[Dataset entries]

:::

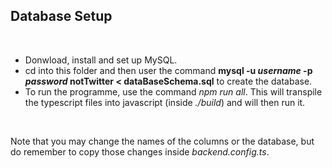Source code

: 
## Database Setup ##
<br>

- Donwload, install and set up MySQL.
- cd into this folder and then user the command **mysql -u *username* -p *password* notTwitter < dataBaseSchema.sql** to create the database.
- To run the programme, use the command *npm run all*. This will transpile the typescript files into javascript (inside *./build*) and will then run it. 

<br>

Note that you may change the names of the columns or the database, but do remember to copy those changes inside *backend.config.ts*.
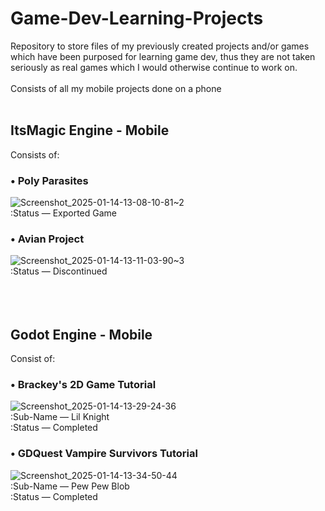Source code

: # Game-Dev-Learning-Projects  
Repository to store files of my previously created projects and/or games which have been purposed for learning game dev, thus they are not taken seriously as real games which I would otherwise continue to work on.  
<br/>
Consists of all my mobile projects done on a phone
<br/>
<br/>
## **ItsMagic Engine - Mobile**
Consists of:  
  
### • **Poly Parasites**  
![Screenshot_2025-01-14-13-08-10-81~2](https://github.com/user-attachments/assets/cc785cc5-2c5c-4b9d-95b0-c42cf710434e)  
:Status — Exported Game  
  
### • **Avian Project**  
![Screenshot_2025-01-14-13-11-03-90~3](https://github.com/user-attachments/assets/39e3d6ff-ac12-44bd-857c-03d147b4ca33)  
:Status — Discontinued  
<br/>
<br/>
<br/>
## **Godot Engine - Mobile**  
Consist of:  
  
### • **Brackey's 2D Game Tutorial**  
  ![Screenshot_2025-01-14-13-29-24-36](https://github.com/user-attachments/assets/992a6d4e-efa1-49b9-86b0-53dbce8ffc9e)  
:Sub-Name — Lil Knight  
:Status — Completed  
  
### • **GDQuest Vampire Survivors Tutorial**  
![Screenshot_2025-01-14-13-34-50-44](https://github.com/user-attachments/assets/0e59b6fa-dd9a-438f-855d-4d870bac3ab3)  
:Sub-Name — Pew Pew Blob  
:Status — Completed   
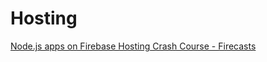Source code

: # Hosting

[Node.js apps on Firebase Hosting Crash Course - Firecasts](https://youtu.be/LOeioOKUKI8)

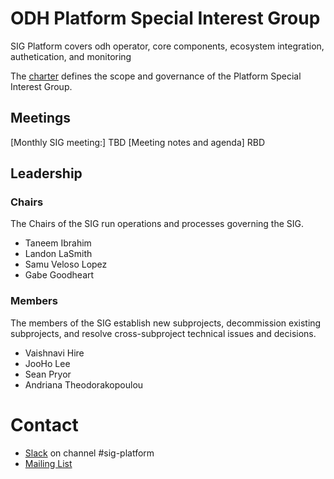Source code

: # ODH Platform Special Interest Group

SIG Platform covers odh operator, core components, ecosystem integration, authetication, and monitoring  

The [charter](./charter.md) defines the scope and governance of the Platform Special Interest Group.

## Meetings
[Monthly SIG meeting:] TBD
[Meeting notes and agenda] RBD

## Leadership

### Chairs
The Chairs of the SIG run operations and processes governing the SIG.
- Taneem Ibrahim
- Landon LaSmith
- Samu Veloso Lopez
- Gabe Goodheart

### Members
The members of the SIG establish new subprojects, decommission existing subprojects, and resolve cross-subproject technical issues and decisions.

- Vaishnavi Hire
- JooHo Lee 
- Sean Pryor 
- Andriana Theodorakopoulou

# Contact
- [Slack](https://join.slack.com/t/odh-io/shared_invite/zt-18ptx7far-SWO4jkDbuA7Sq8Mut3JbcA) on channel #sig-platform
- [Mailing List](mailto:users@lists.opendatahub.io)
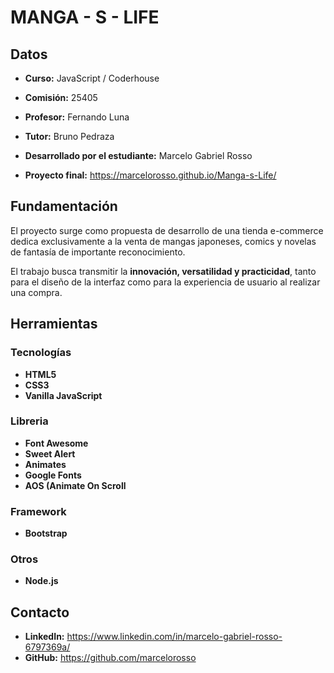 # MANGA - S - LIFE

## Datos

* **Curso:** JavaScript / Coderhouse

* **Comisión:** 25405

* **Profesor:** Fernando Luna

* **Tutor:** Bruno Pedraza

* **Desarrollado por el estudiante:** Marcelo Gabriel Rosso

* **Proyecto final:** https://marcelorosso.github.io/Manga-s-Life/

## Fundamentación

El proyecto surge como propuesta de desarrollo de una tienda e-commerce dedica exclusivamente a la venta de mangas japoneses, comics y novelas de fantasía de importante reconocimiento.

El trabajo busca transmitir la **innovación, versatilidad y practicidad**, tanto para el diseño de la interfaz como para la experiencia de usuario al realizar una compra.

## Herramientas

### Tecnologías

* **HTML5**
* **CSS3**
* **Vanilla JavaScript**

### Libreria

* **Font Awesome**
* **Sweet Alert**
* **Animates**
* **Google Fonts**
* **AOS (Animate On Scroll**

### Framework

* **Bootstrap**

### Otros

* **Node.js**

## Contacto

* **LinkedIn:** https://www.linkedin.com/in/marcelo-gabriel-rosso-6797369a/
* **GitHub:** https://github.com/marcelorosso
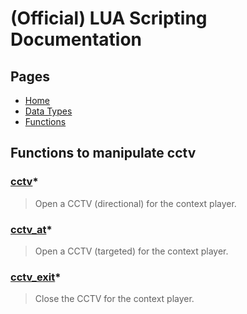 
# (Official) LUA Scripting Documentation

## Pages

- [Home](../../index)
- [Data Types](../data-types)
- [Functions](../functions)

## Functions to manipulate cctv

### [cctv](cctv/cctv)*

> Open a CCTV (directional) for the context player.

### [cctv_at](cctv/cctv_at)*

> Open a CCTV (targeted) for the context player.

### [cctv_exit](cctv/cctv_exit)*

> Close the CCTV for the context player.
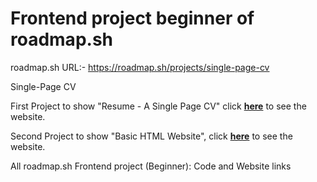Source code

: # Frontend project beginner of roadmap.sh

roadmap.sh URL:- https://roadmap.sh/projects/single-page-cv

Single-Page CV

First Project to show "Resume - A Single Page CV" click [**here**](https://01-single-page-cv.netlify.app/) to see the website.

Second Project to show "Basic HTML Website", click [**here**](https://02-basic-html-website.netlify.app/) to see the website.

All roadmap.sh Frontend project (Beginner): Code and Website links
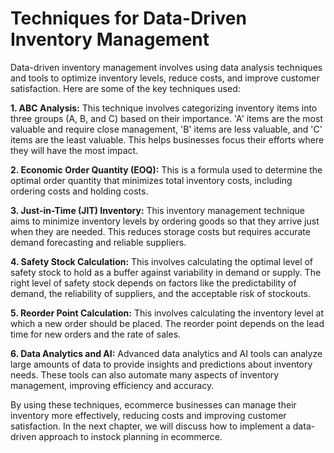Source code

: # Techniques for Data-Driven Inventory Management

Data-driven inventory management involves using data analysis techniques and tools to optimize inventory levels, reduce costs, and improve customer satisfaction. Here are some of the key techniques used:

**1. ABC Analysis:** This technique involves categorizing inventory items into three groups (A, B, and C) based on their importance. 'A' items are the most valuable and require close management, 'B' items are less valuable, and 'C' items are the least valuable. This helps businesses focus their efforts where they will have the most impact.

**2. Economic Order Quantity (EOQ):** This is a formula used to determine the optimal order quantity that minimizes total inventory costs, including ordering costs and holding costs.

**3. Just-in-Time (JIT) Inventory:** This inventory management technique aims to minimize inventory levels by ordering goods so that they arrive just when they are needed. This reduces storage costs but requires accurate demand forecasting and reliable suppliers.

**4. Safety Stock Calculation:** This involves calculating the optimal level of safety stock to hold as a buffer against variability in demand or supply. The right level of safety stock depends on factors like the predictability of demand, the reliability of suppliers, and the acceptable risk of stockouts.

**5. Reorder Point Calculation:** This involves calculating the inventory level at which a new order should be placed. The reorder point depends on the lead time for new orders and the rate of sales.

**6. Data Analytics and AI:** Advanced data analytics and AI tools can analyze large amounts of data to provide insights and predictions about inventory needs. These tools can also automate many aspects of inventory management, improving efficiency and accuracy.

By using these techniques, ecommerce businesses can manage their inventory more effectively, reducing costs and improving customer satisfaction. In the next chapter, we will discuss how to implement a data-driven approach to instock planning in ecommerce.
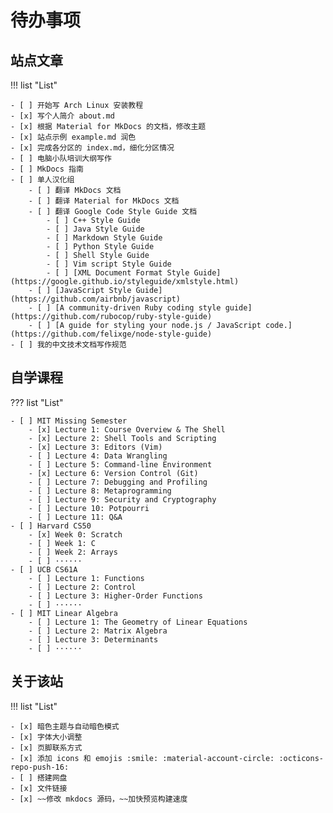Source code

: # 待办事项

## 站点文章

!!! list "List"

	- [ ] 开始写 Arch Linux 安装教程
	- [x] 写个人简介 about.md
	- [x] 根据 Material for MkDocs 的文档，修改主题
	- [x] 站点示例 example.md 润色
	- [x] 完成各分区的 index.md，细化分区情况
	- [ ] 电脑小队培训大纲写作
	- [ ] MkDocs 指南
	- [ ] 单人汉化组
		- [ ] 翻译 MkDocs 文档
		- [ ] 翻译 Material for MkDocs 文档
		- [ ] 翻译 Google Code Style Guide 文档
			- [ ] C++ Style Guide
			- [ ] Java Style Guide
			- [ ] Markdown Style Guide
			- [ ] Python Style Guide
			- [ ] Shell Style Guide
			- [ ] Vim script Style Guide
			- [ ] [XML Document Format Style Guide](https://google.github.io/styleguide/xmlstyle.html)
		- [ ] [JavaScript Style Guide](https://github.com/airbnb/javascript)
		- [ ] [A community-driven Ruby coding style guide](https://github.com/rubocop/ruby-style-guide)
		- [ ] [A guide for styling your node.js / JavaScript code.](https://github.com/felixge/node-style-guide)
	- [ ] 我的中文技术文档写作规范

## 自学课程

??? list "List"

	- [ ] MIT Missing Semester
		- [x] Lecture 1: Course Overview & The Shell
		- [x] Lecture 2: Shell Tools and Scripting
		- [x] Lecture 3: Editors (Vim)
		- [ ] Lecture 4: Data Wrangling
		- [ ] Lecture 5: Command-line Environment
		- [x] Lecture 6: Version Control (Git)
		- [ ] Lecture 7: Debugging and Profiling
		- [ ] Lecture 8: Metaprogramming
		- [ ] Lecture 9: Security and Cryptography
		- [ ] Lecture 10: Potpourri
		- [ ] Lecture 11: Q&A
	- [ ] Harvard CS50
		- [x] Week 0: Scratch
		- [ ] Week 1: C
		- [ ] Week 2: Arrays
		- [ ] ······
	- [ ] UCB CS61A
		- [ ] Lecture 1: Functions
		- [ ] Lecture 2: Control
		- [ ] Lecture 3: Higher-Order Functions
		- [ ] ······
	- [ ] MIT Linear Algebra
		- [ ] Lecture 1: The Geometry of Linear Equations
		- [ ] Lecture 2: Matrix Algebra
		- [ ] Lecture 3: Determinants
		- [ ] ······

## 关于该站

!!! list "List"

	- [x] 暗色主题与自动暗色模式
	- [x] 字体大小调整
	- [x] 页脚联系方式
	- [x] 添加 icons 和 emojis :smile: :material-account-circle: :octicons-repo-push-16:
	- [ ] 搭建网盘
	- [x] 文件链接
	- [x] ~~修改 mkdocs 源码，~~加快预览构建速度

:::

EXERCISE DESCRIPTION - Write only the number of lines above in which the word "Engine" is found.

SOLUTION TO THE PROBLEM - 2